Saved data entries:
*** Begin section ***

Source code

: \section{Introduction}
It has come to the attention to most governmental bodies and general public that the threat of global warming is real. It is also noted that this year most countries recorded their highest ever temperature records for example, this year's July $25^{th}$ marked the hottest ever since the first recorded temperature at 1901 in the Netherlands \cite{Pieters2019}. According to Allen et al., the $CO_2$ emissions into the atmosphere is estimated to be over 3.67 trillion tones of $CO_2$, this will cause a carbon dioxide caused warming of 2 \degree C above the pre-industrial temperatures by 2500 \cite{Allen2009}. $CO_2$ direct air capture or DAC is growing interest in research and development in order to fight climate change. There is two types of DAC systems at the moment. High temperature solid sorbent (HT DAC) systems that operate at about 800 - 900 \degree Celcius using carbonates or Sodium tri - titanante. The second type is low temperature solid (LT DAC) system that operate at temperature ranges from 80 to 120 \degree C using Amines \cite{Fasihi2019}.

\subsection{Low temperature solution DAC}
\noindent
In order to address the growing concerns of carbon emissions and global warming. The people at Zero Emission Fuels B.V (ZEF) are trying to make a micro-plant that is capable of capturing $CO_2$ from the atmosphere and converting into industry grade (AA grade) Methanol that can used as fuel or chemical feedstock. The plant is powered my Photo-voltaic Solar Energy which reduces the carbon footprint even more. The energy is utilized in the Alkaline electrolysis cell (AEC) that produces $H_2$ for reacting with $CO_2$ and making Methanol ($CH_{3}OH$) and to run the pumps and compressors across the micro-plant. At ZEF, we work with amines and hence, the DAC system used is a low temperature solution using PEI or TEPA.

*** End section ***

Reproduce each entry word for word.

Source code

: \section{Introduction}
It has come to the attention to most governmental bodies and general public that the threat of global warming is real. It is also noted that this year most countries recorded their highest ever temperature records for example, this year's July $25^{th}$ marked the hottest ever since the first recorded temperature at 1901 in the Netherlands \cite{Pieters2019}. According to Allen et al., the $CO_2$ emissions into the atmosphere is estimated to be over 3.67 trillion tones of $CO_2$, this will cause a carbon dioxide caused warming of 2 \degree C above the pre-industrial temperatures by 2500 \cite{Allen2009}. $CO_2$ direct air capture or DAC is growing interest in research and development in order to fight climate change. There is two types of DAC systems at the moment. High temperature solid sorbent (HT DAC) systems that operate at about 800 - 900 \degree Celcius using carbonates or Sodium tri - titanante. The second type is low temperature solid (LT DAC) system that operate at temperature ranges from 80 to 120 \degree C using Amines \cite{Fasihi2019}.

\subsection{Low temperature solution DAC}
\noindent
In order to address the growing concerns of carbon emissions and global warming. The people at Zero Emission Fuels B.V (ZEF) are trying to make a micro-plant that is capable of capturing $CO_2$ from the atmosphere and converting into industry grade (AA grade) Methanol that can used as fuel or chemical feedstock. The plant is powered my Photo-voltaic Solar Energy which reduces the carbon footprint even more. The energy is utilized in the Alkaline electrolysis cell (AEC) that produces $H_2$ for reacting with $CO_2$ and making Methanol ($CH_{3}OH$) and to run the pumps and compressors across the micro-plant. At ZEF, we work with amines and hence, the DAC system used is a low temperature solution using PEI or TEPA.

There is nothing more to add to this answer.